8:43 AM, 14th February 2017
About 2 years ago

Note that you mention "transferring a fee to the mgt co." but in reality you should draw up new ASTs in the Ltd Co. name and the Ltd Co. will earn the rent as income.

It would then pay you the rent minus 15%, you invoice the co. Note also that it may subtract other expenses, especially VAT applicable invoices, where you will be able to reclaim VAT if the co. is VAT registered.

You can continue to claim other expenses in your personal name, as you see fit. So you would have a mix of expenses in co./personal. No problem. Note that, for example, a service charge would normally be in your name and continue to be so. (Your leaseholder may frown at changing the name on the invoice to a co. name and there is no tax advantage. You would also be revealling more info to them than they need to know.)

The co. could also manage the properties of another customer i.e., your wife, which helps to meet the criteria that it is a trading lettings agency and not a wheeze.

As

8:40 AM, 20th October 2018
About 2 months ago

Hi
I am trying to establish the lawfulness of using the structure mentioned by Azim and have reviewed the terms and conditions of one of my HMO mortgages. Within the general conditions, it does talk about a couple of things that gives me a cause of concern:

The Contracts (Right of Third Parties) Act 1999 does not apply to the Agreement. This means that anyone who is not a party to the
Agreement will have no rights under that Act in relation to the Agreement.

By transferring the beneficial interest of the property into a BICT for example does that amount to transferring it to a 'third party', given a Limited entity is a separate legal person in its own right?

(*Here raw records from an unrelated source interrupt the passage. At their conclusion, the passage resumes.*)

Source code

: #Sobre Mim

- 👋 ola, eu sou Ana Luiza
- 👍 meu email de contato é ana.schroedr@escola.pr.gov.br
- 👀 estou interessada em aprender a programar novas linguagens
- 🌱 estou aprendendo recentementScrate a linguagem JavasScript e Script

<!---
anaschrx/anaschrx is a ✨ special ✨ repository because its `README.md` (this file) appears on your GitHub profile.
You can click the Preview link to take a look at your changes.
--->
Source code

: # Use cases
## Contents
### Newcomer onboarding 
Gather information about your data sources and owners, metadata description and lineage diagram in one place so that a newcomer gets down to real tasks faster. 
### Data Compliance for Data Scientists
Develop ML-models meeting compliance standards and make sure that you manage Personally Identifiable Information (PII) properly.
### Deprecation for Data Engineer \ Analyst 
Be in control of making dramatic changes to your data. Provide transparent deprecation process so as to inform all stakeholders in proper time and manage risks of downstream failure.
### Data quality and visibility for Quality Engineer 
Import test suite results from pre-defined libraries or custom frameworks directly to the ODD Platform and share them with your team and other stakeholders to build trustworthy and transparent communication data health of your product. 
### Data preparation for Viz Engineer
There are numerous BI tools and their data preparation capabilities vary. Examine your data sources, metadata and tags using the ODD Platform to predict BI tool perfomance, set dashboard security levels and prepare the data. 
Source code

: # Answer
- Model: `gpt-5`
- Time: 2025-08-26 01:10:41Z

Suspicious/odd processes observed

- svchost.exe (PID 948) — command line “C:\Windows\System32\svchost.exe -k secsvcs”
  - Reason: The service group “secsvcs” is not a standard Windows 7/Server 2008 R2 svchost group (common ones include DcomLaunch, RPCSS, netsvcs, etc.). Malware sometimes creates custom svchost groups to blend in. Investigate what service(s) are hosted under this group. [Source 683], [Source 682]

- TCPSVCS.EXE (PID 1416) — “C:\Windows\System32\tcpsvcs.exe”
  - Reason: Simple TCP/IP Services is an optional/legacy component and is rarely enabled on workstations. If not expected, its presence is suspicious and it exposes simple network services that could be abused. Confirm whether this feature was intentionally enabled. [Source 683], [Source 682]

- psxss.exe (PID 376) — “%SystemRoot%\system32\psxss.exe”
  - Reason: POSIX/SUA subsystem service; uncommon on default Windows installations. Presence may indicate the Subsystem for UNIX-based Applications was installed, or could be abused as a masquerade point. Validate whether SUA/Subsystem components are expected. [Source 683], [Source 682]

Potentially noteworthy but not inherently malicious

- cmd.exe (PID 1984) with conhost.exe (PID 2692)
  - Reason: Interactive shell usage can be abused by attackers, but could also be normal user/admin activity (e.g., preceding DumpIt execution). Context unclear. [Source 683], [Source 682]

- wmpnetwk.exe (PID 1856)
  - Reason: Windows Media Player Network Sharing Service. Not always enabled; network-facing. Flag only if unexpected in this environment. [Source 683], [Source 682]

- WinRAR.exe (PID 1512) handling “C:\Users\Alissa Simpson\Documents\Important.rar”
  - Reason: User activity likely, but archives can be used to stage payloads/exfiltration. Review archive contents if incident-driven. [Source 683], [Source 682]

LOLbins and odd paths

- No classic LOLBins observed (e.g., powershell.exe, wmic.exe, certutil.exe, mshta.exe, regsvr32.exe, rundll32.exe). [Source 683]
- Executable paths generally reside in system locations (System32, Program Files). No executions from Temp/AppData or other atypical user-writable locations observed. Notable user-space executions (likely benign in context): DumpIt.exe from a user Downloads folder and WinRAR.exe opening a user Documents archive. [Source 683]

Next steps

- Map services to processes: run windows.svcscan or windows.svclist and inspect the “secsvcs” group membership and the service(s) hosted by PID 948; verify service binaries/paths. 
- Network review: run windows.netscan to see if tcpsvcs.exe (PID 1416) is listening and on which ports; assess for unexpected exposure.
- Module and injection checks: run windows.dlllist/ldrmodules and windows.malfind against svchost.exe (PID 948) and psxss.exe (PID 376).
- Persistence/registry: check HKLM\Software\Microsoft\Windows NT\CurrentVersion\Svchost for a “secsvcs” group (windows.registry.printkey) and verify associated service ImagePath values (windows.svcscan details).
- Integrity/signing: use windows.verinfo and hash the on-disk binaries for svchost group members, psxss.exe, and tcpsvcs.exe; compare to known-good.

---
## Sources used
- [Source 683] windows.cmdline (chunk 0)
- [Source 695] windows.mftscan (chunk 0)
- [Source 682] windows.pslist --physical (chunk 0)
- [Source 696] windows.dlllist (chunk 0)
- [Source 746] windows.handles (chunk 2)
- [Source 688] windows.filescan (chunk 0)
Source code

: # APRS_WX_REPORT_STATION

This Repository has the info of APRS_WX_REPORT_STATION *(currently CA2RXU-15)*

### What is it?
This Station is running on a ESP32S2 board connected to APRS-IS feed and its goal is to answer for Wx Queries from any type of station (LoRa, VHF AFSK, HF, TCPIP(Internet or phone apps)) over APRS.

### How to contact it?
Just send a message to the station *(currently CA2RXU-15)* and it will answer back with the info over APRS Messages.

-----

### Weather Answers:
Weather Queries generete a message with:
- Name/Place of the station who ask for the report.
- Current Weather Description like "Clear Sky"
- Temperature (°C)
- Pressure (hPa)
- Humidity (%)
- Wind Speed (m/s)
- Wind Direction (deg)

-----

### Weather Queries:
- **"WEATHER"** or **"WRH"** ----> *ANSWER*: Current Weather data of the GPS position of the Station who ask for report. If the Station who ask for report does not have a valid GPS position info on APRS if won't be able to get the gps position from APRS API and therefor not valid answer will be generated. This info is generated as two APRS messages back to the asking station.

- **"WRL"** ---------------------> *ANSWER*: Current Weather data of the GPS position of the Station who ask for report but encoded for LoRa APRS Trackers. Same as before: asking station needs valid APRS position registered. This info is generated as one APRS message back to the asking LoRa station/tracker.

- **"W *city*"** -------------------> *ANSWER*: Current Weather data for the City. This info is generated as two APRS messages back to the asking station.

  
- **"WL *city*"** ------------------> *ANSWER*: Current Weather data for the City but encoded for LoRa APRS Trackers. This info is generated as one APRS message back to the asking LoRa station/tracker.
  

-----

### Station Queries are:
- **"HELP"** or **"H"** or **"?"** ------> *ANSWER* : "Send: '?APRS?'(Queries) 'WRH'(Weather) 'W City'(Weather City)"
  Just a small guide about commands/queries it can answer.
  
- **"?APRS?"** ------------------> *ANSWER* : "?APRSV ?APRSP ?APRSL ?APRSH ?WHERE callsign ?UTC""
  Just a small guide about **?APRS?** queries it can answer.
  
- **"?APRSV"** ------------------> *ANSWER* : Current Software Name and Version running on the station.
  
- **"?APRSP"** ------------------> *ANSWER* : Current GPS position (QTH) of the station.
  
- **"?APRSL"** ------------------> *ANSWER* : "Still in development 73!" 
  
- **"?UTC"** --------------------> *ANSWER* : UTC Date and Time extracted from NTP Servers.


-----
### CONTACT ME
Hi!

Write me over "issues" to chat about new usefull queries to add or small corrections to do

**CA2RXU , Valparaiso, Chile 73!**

Secondly, it takes about Management Companies:
If you own the Property on terms which allow you to hold shares in a management or resident’s company, you agree to give us
your share certificate or membership certificate when we ask you to do so together with a share transfer form and allow this to be
transferred to us so that if we need to repossess the Property or sell it, we can transfer your shares or membership to any person
to whom we have sold the Property under our power of sale. We may receive consideration for any such transfer. We may exercise
any voting rights as a result of our having taken possession of the Property.

Would the above clause mean that the lender does need to be advised of the split of the beneficial interest from its legal owner which would allow the lender to register a fixed charge on the property's beneficial interest held by the company?

I would be very grateful of any steer on these questions, and whether they present any 'issues'?

Regards

Mark Alexander

9:46 AM, 20th October 2018
About 2 months ago

Reply to the comment left by As at 20/10/2018 - 08:40
Given that BICT is a process as opposed to an entity I do not understand what you mean when you say transferring beneficial interest in property “into a BICT”, please explain.

Also, I do not see any mention of transferring beneficial interest in Azim's post. That was a suggestion made by me further into the discussion thread. It was merely a suggestion for consideration, not advice, because the full facts are unknown and a forum is not the place to get into that level of detail.